Right click on the Sensor E x column (column J), and select Set As: X from the context menu. Highlight Sensor E y column, and select Plot: Symbol: Scatter from Origin menu. The graph should look like:

Define Fitting Function

From the above graph, the curve consists of two segments of lines. It can be fitted with a piecewise linear function. The function can be expressed as:

$y = \begin{cases} \frac{y_1(x_3-x)+y_3(x-x_1)}{x_3-x_1}, & \mbox{if } x<x_3 \\ \frac{y_3(x_2-x)+y_2(x-x_3)}{x_2-x_3}, & \mbox{if } x \ge x_3 \end{cases}$

where x1 and x2 are x values of the curve's endpoints and they are fixed during fitting, x3 is the x value at the intersection of two segments, and y1, y2, y3 are y values at $\ x_i, \ i=1, 2, 3$ respectively.

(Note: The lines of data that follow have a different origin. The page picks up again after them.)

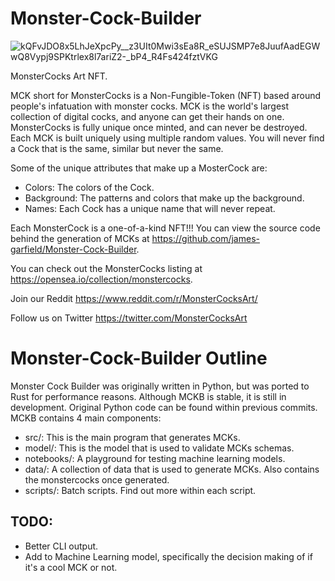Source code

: # Monster-Cock-Builder

![kQFvJDO8x5LhJeXpcPy__z3UIt0Mwi3sEa8R_eSUJSMP7e8JuufAadEGWwQ8Vypj9SPKtrlex8l7ariZ2-_bP4_R4Fs424fztVKG](https://github.com/jordan-castro/Monster-Cock-Builder/assets/86361283/22223eef-9a39-4e1f-9100-716adf840e9e)


MonsterCocks Art NFT.

MCK short for MonsterCocks is a Non-Fungible-Token (NFT) based around people's infatuation with monster cocks. MCK is the world's largest collection of digital cocks, and anyone can get their hands on one. MonsterCocks is fully unique once minted, and can never be destroyed. Each MCK is built uniquely using multiple random values. You will never find a Cock that is the same, similar but never the same.

Some of the unique attributes that make up a MosterCock are:
- Colors: The colors of the Cock.
- Background: The patterns and colors that make up the background.
- Names: Each Cock has a unique name that will never repeat.

Each MonsterCock is a one-of-a-kind NFT!!! You can view the source code behind the generation of MCKs at https://github.com/james-garfield/Monster-Cock-Builder.

You can check out the MonsterCocks listing at https://opensea.io/collection/monstercocks.

Join our Reddit
https://www.reddit.com/r/MonsterCocksArt/

Follow us on Twitter
https://twitter.com/MonsterCocksArt


# Monster-Cock-Builder Outline

Monster Cock Builder was originally written in Python, but was ported to Rust for performance reasons.
Although MCKB is stable, it is still in development. Original Python code can be found within previous commits.
MCKB contains 4 main components:
- src/: This is the main program that generates MCKs.
- model/: This is the model that is used to validate MCKs schemas.
- notebooks/: A playground for testing machine learning models.
- data/: A collection of data that is used to generate MCKs. Also contains the monstercocks once generated.
- scripts/: Batch scripts. Find out more within each script.

## TODO:
- Better CLI output.
- Add to Machine Learning model, specifically the decision making of if it's a cool MCK or not.
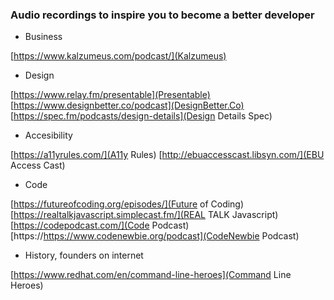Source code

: ### Audio recordings to inspire you to become a better developer

* Business
  
[https://www.kalzumeus.com/podcast/](Kalzumeus)

* Design 

[https://www.relay.fm/presentable](Presentable)
[https://www.designbetter.co/podcast](DesignBetter.Co)
[https://spec.fm/podcasts/design-details](Design Details Spec)

* Accesibility
  
[https://a11yrules.com/](A11y Rules)
[http://ebuaccesscast.libsyn.com/](EBU Access Cast)

* Code

[https://futureofcoding.org/episodes/](Future of Coding)
[https://realtalkjavascript.simplecast.fm/](REAL TALK Javascript)
[https://codepodcast.com/](Code Podcast)
[https://https://www.codenewbie.org/podcast](CodeNewbie Podcast)

* History, founders on internet

[https://www.redhat.com/en/command-line-heroes](Command Line Heroes)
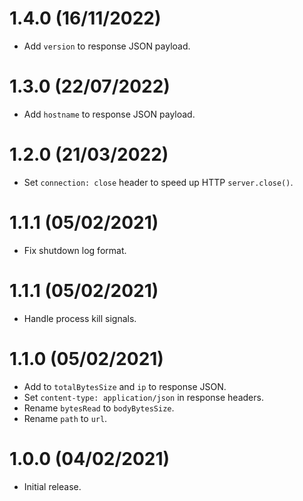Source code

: # 1.4.0 (16/11/2022)

* Add `version` to response JSON payload.

# 1.3.0 (22/07/2022)

* Add `hostname` to response JSON payload.

# 1.2.0 (21/03/2022)

* Set `connection: close` header to speed up HTTP `server.close()`.

# 1.1.1 (05/02/2021)

* Fix shutdown log format.

# 1.1.1 (05/02/2021)

* Handle process kill signals.

# 1.1.0 (05/02/2021)

* Add to `totalBytesSize` and `ip` to response JSON.
* Set `content-type: application/json` in response headers.
* Rename `bytesRead` to `bodyBytesSize`.
* Rename `path` to `url`.

# 1.0.0 (04/02/2021)

* Initial release.
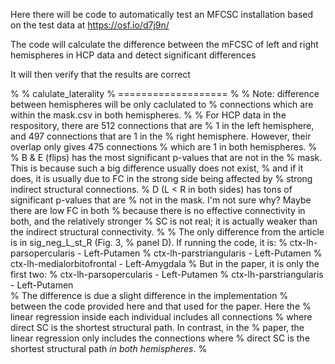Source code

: Here there will be code to automatically test an MFCSC installation based on the test data at https://osf.io/d7j9n/

The code will calculate the difference between the mFCSC of left and right hemispheres in HCP data and detect significant differences

It will then verify that the results are correct


%
%      calulate_laterality
%      ===================
%
%      Note: difference between hemispheres will be only caclulated to
%      connections which are within the mask.csv in both hemispheres.
%
%      For HCP data in the respository, there are 512 connections that are
%      1 in the left hemisphere, and 497 connections that are 1 in the
%      right hemisphere. However, their overlap only gives 475 connections
%      which are 1 in both hemispheres.
%
%      B & E (flips) has the most significant p-values that are not in the
%      mask. This is because such a big difference usually does not exist,
%      and if it does, it is usually due to FC in the strong side being affected by
%      strong indirect structural connections.
%      D (L < R in both sides) has tons of significant p-values that are
%      not in the mask. I'm not sure why? Maybe there are low FC in both
%      because there is no effective connectivity in both, and the relatively stronger
%      SC is not real; it is actually weaker than the indirect structural connectivity.
%
%      The only difference from the article is in sig_neg_L_st_R (Fig. 3,
%      panel D). If running the code, it is:
%           ctx-lh-parsopercularis - Left-Putamen
%           ctx-lh-parstriangularis - Left-Putamen
%           ctx-lh-medialorbitofrontal - Left-Amygdala
%      But in the paper, it is only the first two:
%           ctx-lh-parsopercularis - Left-Putamen
%           ctx-lh-parstriangularis - Left-Putamen           
%      The difference is due a slight difference in the implementation
%      between the code provided here and that used for the paper. Here the
%      linear regression inside each individual includes all connections
%      where direct SC is the shortest structural path. In contrast, in the
%      paper, the linear regression only includes the connections where
%      direct SC is the shortest structural path *in both hemispheres*.
%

The fitting function can be defined using the Fitting Function Builder tool.

Select Tools: Fitting Function Builder from Origin menu.
In the Fitting Function Builder dialog's Goal page, click Next button.
In the Name and Type page, select User Defined from Select or create a Category drop-down list, type pwl2s in the Function Name field, and select Origin C in Function Type group. And click Next button.
In the Variables and Parameters page, type x1,y1,x2,y2,x3,y3 in the Parameters field. Click Next button.
In the Origin C Fitting Function page, click the button on the right of the Function Body edit box and define the fitting function in Code Builder as follows.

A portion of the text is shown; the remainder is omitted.